Once the unlearned global model $\widetilde{\mathcal{M}}$ is obtained, the standard deployment process of the deep learning model can be performed, including manual quality assurance, live A/B testing (by using the unlearned model $\widetilde{\mathcal{M}}$ on some clients' data and the original model $\mathcal{M}$ on other clients' data to compare their performance).

It is worth noting that FedEraser does not require far-reaching modifications of neither the existing architecture of FL nor the training process on the federated clients, yielding it very easy to be deployed in existing FL systems.
In particular, the process of calibration training executed on the federated clients can directly reuse the corresponding training process in the standard FL framework.

The aggregating and updating operations in FedEraser do not need to modify the existing architecture of FL, while only the additional retaining functionality is required at the central server side.

In addition, FedEraser can be performed unwittingly, as it does not involve any information about the target client, including his/her updates and local data, during the unlearning process.

## Time consumption analysis

In FedEraser, there are two settings that can speed up the reconstruction of the unlearned model.

First, we modify the standard FL to retain the client updates at intervals of regular rounds. We use a hyper-parameter $\Delta t$ to control the size of the retaining interval. Since FedEraser only processes on retained updates, the larger $\Delta t$ is, the less retaining rounds are involved, and the less reconstruction time FedEraser would require. This setting could provide FedEraser with a speed-up of $\Delta t$ times.

Second, FedEraser only requires the calibrating client perform a few rounds of local training in order to calibrate the retained updates. Specifically, the round number of the calibration training is controlled by the calibration ratio $\verb"r" = E_{cali}/E_{loc}$. This setting can directly reduce the time consumed by training on the client, and provide FedEraser with a speed-up of $\verb"r"^{-1}$ times.

Overall, FedEraser can reduce the time consumption by $\verb"r"^{-1}\Delta t$ times compared with retraining from scratch.

In our experiments, we empirically find that when $r=0.5$ and $\Delta t=2$, FedEraser can achieve a trade-off between the performance of the unlearned model and the time consumption of model reconstruction (detailed in the following section). In such a case, FedEraser can achieve an expected speed-up of $4 \times $ compared with retraining from the scratch.

## Performance evaluation

In this section, we evaluate the performance of FedEraser on different datasets and models. Besides, we launch membership inference attacks (MIAs) against FedEraser to verify its unlearning effectiveness from a privacy perspective.

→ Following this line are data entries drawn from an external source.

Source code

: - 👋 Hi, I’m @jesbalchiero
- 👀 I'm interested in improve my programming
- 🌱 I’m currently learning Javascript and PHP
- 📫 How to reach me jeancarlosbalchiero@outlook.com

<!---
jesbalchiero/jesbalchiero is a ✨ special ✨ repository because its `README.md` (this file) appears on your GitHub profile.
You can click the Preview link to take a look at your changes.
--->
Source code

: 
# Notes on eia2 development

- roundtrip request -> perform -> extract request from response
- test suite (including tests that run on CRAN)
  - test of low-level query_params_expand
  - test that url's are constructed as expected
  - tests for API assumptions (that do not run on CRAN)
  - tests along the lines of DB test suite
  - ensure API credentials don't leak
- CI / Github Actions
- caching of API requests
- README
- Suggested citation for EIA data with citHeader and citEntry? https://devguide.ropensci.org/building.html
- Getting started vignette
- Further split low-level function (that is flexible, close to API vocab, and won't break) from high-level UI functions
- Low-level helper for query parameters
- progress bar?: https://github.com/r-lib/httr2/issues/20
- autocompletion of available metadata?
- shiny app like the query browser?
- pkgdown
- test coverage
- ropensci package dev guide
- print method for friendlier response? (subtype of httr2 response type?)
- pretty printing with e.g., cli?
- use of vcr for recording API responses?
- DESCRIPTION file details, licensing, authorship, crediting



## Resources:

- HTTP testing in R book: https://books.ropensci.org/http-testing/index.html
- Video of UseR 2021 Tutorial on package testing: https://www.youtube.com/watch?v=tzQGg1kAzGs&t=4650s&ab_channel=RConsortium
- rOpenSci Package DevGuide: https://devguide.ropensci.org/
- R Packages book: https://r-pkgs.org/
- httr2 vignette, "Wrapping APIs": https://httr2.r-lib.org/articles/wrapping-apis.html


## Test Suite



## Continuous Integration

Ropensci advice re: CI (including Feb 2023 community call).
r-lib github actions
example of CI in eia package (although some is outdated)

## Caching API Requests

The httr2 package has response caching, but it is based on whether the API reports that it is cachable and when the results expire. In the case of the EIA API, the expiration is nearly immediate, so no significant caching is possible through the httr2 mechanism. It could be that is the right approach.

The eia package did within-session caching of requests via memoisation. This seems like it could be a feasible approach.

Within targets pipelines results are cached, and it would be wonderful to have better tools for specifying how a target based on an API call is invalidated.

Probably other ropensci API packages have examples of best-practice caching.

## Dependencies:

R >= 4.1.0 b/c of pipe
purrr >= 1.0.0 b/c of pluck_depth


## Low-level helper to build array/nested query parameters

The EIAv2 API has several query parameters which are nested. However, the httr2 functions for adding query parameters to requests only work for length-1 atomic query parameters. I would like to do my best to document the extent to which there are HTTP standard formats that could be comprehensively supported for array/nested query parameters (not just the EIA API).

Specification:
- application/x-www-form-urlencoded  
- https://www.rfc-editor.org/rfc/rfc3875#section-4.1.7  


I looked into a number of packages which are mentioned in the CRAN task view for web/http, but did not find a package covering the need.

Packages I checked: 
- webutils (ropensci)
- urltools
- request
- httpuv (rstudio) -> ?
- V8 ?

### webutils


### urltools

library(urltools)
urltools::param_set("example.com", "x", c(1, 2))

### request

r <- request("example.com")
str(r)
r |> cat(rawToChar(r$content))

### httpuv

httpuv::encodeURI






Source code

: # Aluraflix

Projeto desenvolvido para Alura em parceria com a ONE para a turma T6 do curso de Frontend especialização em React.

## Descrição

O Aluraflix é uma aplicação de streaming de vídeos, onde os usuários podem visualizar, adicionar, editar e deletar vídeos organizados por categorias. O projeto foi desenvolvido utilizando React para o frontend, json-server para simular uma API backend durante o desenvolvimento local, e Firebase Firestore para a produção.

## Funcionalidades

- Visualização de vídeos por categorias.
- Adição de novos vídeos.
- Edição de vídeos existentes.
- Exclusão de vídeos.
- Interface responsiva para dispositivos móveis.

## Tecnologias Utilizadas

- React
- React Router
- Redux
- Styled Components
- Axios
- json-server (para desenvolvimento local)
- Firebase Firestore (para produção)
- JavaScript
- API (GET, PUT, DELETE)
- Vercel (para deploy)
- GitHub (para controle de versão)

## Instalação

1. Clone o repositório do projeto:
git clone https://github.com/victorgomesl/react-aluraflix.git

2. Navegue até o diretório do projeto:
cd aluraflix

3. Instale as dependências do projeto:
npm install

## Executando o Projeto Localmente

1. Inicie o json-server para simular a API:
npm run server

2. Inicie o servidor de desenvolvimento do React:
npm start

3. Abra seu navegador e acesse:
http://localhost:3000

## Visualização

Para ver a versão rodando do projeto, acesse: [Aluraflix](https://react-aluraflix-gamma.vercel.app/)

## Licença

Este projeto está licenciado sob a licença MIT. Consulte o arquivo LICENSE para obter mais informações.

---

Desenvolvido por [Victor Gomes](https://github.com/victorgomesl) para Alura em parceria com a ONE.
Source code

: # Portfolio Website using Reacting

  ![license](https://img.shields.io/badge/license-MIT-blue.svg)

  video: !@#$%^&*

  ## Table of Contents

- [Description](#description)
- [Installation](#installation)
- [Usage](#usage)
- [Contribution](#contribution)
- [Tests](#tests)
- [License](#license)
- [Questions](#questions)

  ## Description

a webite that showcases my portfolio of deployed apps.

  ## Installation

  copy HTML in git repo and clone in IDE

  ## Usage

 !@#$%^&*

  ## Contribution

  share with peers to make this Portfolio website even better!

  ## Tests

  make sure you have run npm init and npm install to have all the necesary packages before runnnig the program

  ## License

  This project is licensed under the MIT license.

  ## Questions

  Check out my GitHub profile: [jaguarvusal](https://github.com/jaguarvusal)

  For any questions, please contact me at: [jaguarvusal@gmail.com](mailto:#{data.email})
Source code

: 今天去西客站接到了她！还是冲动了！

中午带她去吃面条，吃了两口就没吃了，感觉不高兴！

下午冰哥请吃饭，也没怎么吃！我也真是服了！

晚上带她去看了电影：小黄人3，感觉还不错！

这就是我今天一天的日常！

- **Datasets.** We utilize four datasets in our experiments, including [UCI
Adult](https://archive.ics.uci.edu/ml/datasets/Adult), [Purchase](https://www.kaggle.com/c/acquire-valued-shoppers-challenge/data), [MNIST](http://yann.lecun.com/exdb/mnist), and [CIFAR-10](http://www.cs.toronto.edu/~kriz/cifar.html).

- **Global Models.** In the paradigm of FL and Federated Unlearning, the global model will be broadcasted to all clients and serve as the initial model for each client's training process. We make use of 4 global models with different structures for different classification tasks. 

FC layer means fully connected layer in the deep neural network (DNN) models, and Conv. (resp. Pool.) layer represents convolutional (resp. maxpooling) layer in the convolutional neural network (CNN) models.

| Dataset | Model Architecture |
| :--: | :--: |
| Adult | 2 FC layers |
| Purchase | 3 FC layers |
| MNIST | 2 Conv. and 2 FC layers |
| CIFAR-10 | 2 Conv., 2 Pool., and 2 FC layers |

- **Evaluation Metrics.** We evaluate the performance of FedEraser using standard metrics in the ML field, including ***accuracy*** and ***loss***. We also measure the unlearning ***time*** consumed by FedEraser to make a given global model forget one of the clients.

Furthermore, in order to assess whether or not the unlearned model still contains the information about the target client, we adopt the following three extra metric.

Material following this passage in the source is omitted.